Searching online for more information, it appeared that in his Commoners Burke only gives three sons of Sir Henry D’Isney, namely William (1589-1656), John (1603-1680/1681) and Thomas (1606-..), because the other sons died young. William was from Henry’s first marriage; Burke gives his male lineage which ended in 1722. Burke also gives the lineages of John and Thomas which continue until long after 1622, the estimated birth year of the John Disney of whom it is certain that he was an ancestor of Catherine. It is therefore impossible that Catherine was a descendant of Lambert De Isney in the line of eldest sons and heirs.

I then came across a remarkable book which I had not seen before. I had seen, and quoted from, the 1995 book by Hugh Disney, Disneys of Stabannon, but this 1997 book by Edward Disney, Hugh Disney and Twila Johnson Beck, A Story of Disneys : Some Myths Exploded, was new to me. It then also appeared that this book can freely be read online through FamilySearch, after making an account. The book contains a clear confirmation that the aforementioned William Disney Sr., who came to Ireland as a lieutenant colonel in Cromwell’s army, was the earliest known direct ancestor of Catherine, and that he was not a son of Henry D’Isney. The link between Henry and William in de Geni website has now been removed, and Catherine does not have a direct line to Lambert De Isney any more. Hopefully, someday someone will find out how she was related to this older branch, because it can easily be assumed that they were indeed family, but through someone’s younger brother.

Update 16 January 2021: from information I received it appears that Hugh Disney showed, in his 2002 book Disneys of Norton Disney, 1150-1461 that the existence of this Lambert, who allegedly came with William the Conqueror in 1066, is highly questionable; that the first known use of the surname Disney in Ireland was in 1150, when a William Disney became lord of the manor house and estate of Norton in Lincolnshire, England; that this William was of Norman descent and his ancestors may have lived in Isigny, but that some family trees showing associations with Norton Disney in mediaeval times are incorrect. The first known ancestor of Catherine Disney is therefore indeed Lieutenant Colonel William Disney, who died in 1667. Again according to Hugh Disney it is not known where Lt Col Disney came from, but it is known that he was acknowledged in 1651 as family by William Disney who was married to Bridget Molyneux, and who was the eldest son of Sir Henry Disney (1569-1641).

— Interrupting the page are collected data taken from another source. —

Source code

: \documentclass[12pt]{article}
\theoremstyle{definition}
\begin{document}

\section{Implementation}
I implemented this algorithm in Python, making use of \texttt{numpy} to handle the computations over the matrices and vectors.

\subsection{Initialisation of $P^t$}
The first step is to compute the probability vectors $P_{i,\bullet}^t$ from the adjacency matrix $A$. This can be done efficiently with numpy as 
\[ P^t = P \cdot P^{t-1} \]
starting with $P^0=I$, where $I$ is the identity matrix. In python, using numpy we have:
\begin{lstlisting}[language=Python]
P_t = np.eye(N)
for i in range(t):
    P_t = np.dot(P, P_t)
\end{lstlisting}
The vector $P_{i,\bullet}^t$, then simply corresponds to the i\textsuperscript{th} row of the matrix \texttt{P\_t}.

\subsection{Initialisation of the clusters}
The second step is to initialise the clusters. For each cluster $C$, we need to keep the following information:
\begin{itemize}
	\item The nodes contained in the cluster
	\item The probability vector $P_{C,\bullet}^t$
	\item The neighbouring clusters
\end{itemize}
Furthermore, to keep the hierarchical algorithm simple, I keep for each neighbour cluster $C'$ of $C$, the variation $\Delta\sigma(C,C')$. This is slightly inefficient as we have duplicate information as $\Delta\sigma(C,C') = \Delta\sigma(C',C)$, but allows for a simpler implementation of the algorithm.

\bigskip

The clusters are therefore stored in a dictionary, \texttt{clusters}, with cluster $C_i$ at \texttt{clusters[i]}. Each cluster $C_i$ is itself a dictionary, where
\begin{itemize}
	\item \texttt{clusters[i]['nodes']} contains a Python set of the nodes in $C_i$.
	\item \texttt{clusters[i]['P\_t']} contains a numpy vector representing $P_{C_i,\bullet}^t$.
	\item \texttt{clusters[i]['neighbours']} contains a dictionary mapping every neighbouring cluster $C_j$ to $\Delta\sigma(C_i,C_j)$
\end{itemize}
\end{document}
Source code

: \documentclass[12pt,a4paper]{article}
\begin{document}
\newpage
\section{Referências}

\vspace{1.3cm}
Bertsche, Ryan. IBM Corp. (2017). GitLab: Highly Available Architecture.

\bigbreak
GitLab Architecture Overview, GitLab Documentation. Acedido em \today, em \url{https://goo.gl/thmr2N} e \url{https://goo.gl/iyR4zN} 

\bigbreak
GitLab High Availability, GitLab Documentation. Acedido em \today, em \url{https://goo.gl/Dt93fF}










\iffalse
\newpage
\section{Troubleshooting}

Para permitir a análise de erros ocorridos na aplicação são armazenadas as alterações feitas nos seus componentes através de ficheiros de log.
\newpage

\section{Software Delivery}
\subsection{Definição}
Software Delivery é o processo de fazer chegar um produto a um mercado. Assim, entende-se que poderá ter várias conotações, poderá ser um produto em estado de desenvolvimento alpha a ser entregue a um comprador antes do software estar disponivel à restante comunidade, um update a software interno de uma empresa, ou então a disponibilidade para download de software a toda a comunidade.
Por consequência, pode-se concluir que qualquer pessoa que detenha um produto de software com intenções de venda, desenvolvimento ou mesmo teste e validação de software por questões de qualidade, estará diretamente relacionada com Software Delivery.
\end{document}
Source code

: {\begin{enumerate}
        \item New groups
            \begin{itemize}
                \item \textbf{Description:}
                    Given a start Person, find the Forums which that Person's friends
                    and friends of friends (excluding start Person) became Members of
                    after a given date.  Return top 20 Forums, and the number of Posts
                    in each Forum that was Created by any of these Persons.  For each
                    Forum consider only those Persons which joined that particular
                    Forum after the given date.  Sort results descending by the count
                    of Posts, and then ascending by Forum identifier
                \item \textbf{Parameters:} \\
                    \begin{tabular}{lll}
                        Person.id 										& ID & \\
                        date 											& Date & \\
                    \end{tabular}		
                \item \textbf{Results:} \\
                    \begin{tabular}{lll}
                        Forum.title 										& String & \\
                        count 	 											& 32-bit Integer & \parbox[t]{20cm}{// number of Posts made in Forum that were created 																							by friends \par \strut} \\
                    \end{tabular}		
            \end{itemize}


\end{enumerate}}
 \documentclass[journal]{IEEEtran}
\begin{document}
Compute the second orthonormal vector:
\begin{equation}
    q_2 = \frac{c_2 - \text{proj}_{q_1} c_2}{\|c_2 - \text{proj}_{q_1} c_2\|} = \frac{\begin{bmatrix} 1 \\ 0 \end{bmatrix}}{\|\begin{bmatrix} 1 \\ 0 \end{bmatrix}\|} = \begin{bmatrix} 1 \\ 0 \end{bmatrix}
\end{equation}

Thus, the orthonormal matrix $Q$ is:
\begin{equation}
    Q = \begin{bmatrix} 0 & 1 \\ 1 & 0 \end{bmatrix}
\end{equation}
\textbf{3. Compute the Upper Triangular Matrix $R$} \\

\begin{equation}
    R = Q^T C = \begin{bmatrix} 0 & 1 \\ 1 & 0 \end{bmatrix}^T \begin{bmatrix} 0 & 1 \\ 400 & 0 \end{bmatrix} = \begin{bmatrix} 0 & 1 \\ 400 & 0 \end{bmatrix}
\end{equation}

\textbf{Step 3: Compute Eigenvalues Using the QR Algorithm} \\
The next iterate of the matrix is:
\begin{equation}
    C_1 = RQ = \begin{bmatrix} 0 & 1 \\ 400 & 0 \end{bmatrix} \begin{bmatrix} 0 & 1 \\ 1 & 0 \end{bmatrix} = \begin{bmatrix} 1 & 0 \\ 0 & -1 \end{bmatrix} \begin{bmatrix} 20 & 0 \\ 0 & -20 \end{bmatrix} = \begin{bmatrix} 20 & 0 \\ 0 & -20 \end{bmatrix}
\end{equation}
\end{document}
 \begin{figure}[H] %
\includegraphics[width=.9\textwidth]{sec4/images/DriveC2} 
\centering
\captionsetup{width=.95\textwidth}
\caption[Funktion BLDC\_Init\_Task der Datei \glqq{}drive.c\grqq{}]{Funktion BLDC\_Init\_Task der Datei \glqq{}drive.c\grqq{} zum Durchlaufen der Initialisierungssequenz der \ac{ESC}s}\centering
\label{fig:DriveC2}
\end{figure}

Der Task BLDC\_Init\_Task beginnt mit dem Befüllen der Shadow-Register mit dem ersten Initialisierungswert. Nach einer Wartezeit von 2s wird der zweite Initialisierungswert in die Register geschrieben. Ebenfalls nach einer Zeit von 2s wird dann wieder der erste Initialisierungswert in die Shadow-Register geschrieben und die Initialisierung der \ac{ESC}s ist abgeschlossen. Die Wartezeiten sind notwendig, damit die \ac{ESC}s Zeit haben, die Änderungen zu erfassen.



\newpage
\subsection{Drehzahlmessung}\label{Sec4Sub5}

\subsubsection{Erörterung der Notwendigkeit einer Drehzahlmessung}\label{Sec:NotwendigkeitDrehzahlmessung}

The book also contained a real surprise. Because in 1838 Thomas Disney had written that he had three unmarried daughters while I had found only two, and of the names of the grandparents only Patience and Coote had not been given to one of the children, I had assumed that Catherine must have had an older sister called Patience, or Patience Coote. Indeed, it is mentioned in Myths exploded that there had been an older sister Patience, who was even born in the year I had guessed, 1795, but sadly, she had died again that same year. I had not thought of that. The missing daughter was, apparently, Sarah, who according to the book was born around 1813, making her one of the youngest Disney children. Thomas and Anne thus had fifteen children instead of the fourteen I had found.

And there were two, to me unknown, quotes in the book, again perfectly fitting Catherine’s terrible story as deduced from the scarce information. The first is from Hamilton, according to Myths Exploded written shortly before Catherine died, and therefore presumably after their ‘parting interviews’ during which Catherine had told Hamilton that she had also loved him, “I rarely hear the Commandments or repeat the Lord’s Prayer without putting up a secret petition that I may never love her too much or Him too little.” The second was made by Catherine’s eldest son James Barlow; after his mother’s death he wrote to his uncle Thomas, “I know the change a happy one for her, as she was for so long a time in a very great mental affliction and depression.” This again heartbreaking remark shows how very difficult her life had been, and therewith explains Hamilton’s great distress around the time of her death.



Utrecht, 24 April 2019 — Thin books and cards

The books have arrived, and I was surprised about how thin they are. I did work on Catherine’s sketch for about half the time I needed for Hamilton’s essay, and I also knew of course that the sketch had much less pages, yet it did not feel so different, also because it was much more difficult to write. The digital world is strange: places on the other side of the earth seem close by, and books do not have comprehensible sizes.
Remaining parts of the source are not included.